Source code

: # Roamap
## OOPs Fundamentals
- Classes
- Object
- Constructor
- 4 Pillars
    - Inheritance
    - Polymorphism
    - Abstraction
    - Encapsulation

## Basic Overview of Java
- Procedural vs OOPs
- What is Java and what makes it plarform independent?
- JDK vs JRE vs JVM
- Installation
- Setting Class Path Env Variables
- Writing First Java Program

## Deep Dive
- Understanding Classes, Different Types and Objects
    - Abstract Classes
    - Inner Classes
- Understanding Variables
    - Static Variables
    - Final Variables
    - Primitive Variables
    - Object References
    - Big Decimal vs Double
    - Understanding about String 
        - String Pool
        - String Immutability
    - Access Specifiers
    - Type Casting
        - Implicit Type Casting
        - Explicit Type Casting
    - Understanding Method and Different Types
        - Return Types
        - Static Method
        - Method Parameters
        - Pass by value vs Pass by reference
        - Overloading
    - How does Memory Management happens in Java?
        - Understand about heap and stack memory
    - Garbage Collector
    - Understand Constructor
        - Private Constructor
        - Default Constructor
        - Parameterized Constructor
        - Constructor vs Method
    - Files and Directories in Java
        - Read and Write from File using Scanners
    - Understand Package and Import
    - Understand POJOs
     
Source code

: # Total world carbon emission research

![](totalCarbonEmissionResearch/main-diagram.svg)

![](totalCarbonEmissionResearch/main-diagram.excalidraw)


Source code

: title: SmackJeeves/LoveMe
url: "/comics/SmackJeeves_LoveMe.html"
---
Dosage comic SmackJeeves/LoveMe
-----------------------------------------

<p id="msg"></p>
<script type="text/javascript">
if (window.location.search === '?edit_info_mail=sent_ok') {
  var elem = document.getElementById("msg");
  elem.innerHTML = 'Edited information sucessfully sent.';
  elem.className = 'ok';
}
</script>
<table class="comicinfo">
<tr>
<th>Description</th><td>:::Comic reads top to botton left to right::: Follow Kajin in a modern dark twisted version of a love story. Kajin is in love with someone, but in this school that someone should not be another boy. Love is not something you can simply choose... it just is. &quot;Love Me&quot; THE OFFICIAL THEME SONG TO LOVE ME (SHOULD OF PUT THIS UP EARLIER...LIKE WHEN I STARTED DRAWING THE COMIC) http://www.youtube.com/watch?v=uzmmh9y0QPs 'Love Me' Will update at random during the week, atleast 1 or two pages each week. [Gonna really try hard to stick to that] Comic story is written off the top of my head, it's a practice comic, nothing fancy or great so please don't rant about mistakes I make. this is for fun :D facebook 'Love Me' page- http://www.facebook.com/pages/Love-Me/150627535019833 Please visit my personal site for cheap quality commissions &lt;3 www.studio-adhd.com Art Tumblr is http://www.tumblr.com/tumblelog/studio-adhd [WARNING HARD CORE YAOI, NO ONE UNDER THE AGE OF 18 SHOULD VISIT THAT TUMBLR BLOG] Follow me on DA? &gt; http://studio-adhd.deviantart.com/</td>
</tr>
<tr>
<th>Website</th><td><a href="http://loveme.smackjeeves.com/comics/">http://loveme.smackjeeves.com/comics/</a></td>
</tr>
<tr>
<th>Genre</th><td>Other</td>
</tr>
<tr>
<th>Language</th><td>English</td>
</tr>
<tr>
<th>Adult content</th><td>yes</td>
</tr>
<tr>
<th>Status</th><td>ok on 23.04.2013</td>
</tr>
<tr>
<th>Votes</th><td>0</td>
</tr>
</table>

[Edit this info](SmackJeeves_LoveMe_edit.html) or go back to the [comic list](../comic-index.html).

============

=== Exercise directions ===
Print the material exactly. Include every line.

=== Expected answer ===
Source code

: # Roamap
## OOPs Fundamentals
- Classes
- Object
- Constructor
- 4 Pillars
    - Inheritance
    - Polymorphism
    - Abstraction
    - Encapsulation

## Basic Overview of Java
- Procedural vs OOPs
- What is Java and what makes it plarform independent?
- JDK vs JRE vs JVM
- Installation
- Setting Class Path Env Variables
- Writing First Java Program

## Deep Dive
- Understanding Classes, Different Types and Objects
    - Abstract Classes
    - Inner Classes
- Understanding Variables
    - Static Variables
    - Final Variables
    - Primitive Variables
    - Object References
    - Big Decimal vs Double
    - Understanding about String 
        - String Pool
        - String Immutability
    - Access Specifiers
    - Type Casting
        - Implicit Type Casting
        - Explicit Type Casting
    - Understanding Method and Different Types
        - Return Types
        - Static Method
        - Method Parameters
        - Pass by value vs Pass by reference
        - Overloading
    - How does Memory Management happens in Java?
        - Understand about heap and stack memory
    - Garbage Collector
    - Understand Constructor
        - Private Constructor
        - Default Constructor
        - Parameterized Constructor
        - Constructor vs Method
    - Files and Directories in Java
        - Read and Write from File using Scanners
    - Understand Package and Import
    - Understand POJOs
     
Source code

: # Total world carbon emission research

![](totalCarbonEmissionResearch/main-diagram.svg)

![](totalCarbonEmissionResearch/main-diagram.excalidraw)


Source code

: title: SmackJeeves/LoveMe
url: "/comics/SmackJeeves_LoveMe.html"
---
Dosage comic SmackJeeves/LoveMe
-----------------------------------------

<p id="msg"></p>
<script type="text/javascript">
if (window.location.search === '?edit_info_mail=sent_ok') {
  var elem = document.getElementById("msg");
  elem.innerHTML = 'Edited information sucessfully sent.';
  elem.className = 'ok';
}
</script>
<table class="comicinfo">
<tr>
<th>Description</th><td>:::Comic reads top to botton left to right::: Follow Kajin in a modern dark twisted version of a love story. Kajin is in love with someone, but in this school that someone should not be another boy. Love is not something you can simply choose... it just is. &quot;Love Me&quot; THE OFFICIAL THEME SONG TO LOVE ME (SHOULD OF PUT THIS UP EARLIER...LIKE WHEN I STARTED DRAWING THE COMIC) http://www.youtube.com/watch?v=uzmmh9y0QPs 'Love Me' Will update at random during the week, atleast 1 or two pages each week. [Gonna really try hard to stick to that] Comic story is written off the top of my head, it's a practice comic, nothing fancy or great so please don't rant about mistakes I make. this is for fun :D facebook 'Love Me' page- http://www.facebook.com/pages/Love-Me/150627535019833 Please visit my personal site for cheap quality commissions &lt;3 www.studio-adhd.com Art Tumblr is http://www.tumblr.com/tumblelog/studio-adhd [WARNING HARD CORE YAOI, NO ONE UNDER THE AGE OF 18 SHOULD VISIT THAT TUMBLR BLOG] Follow me on DA? &gt; http://studio-adhd.deviantart.com/</td>
</tr>
<tr>
<th>Website</th><td><a href="http://loveme.smackjeeves.com/comics/">http://loveme.smackjeeves.com/comics/</a></td>
</tr>
<tr>
<th>Genre</th><td>Other</td>
</tr>
<tr>
<th>Language</th><td>English</td>
</tr>
<tr>
<th>Adult content</th><td>yes</td>
</tr>
<tr>
<th>Status</th><td>ok on 23.04.2013</td>
</tr>
<tr>
<th>Votes</th><td>0</td>
</tr>
</table>

[Edit this info](SmackJeeves_LoveMe_edit.html) or go back to the [comic list](../comic-index.html).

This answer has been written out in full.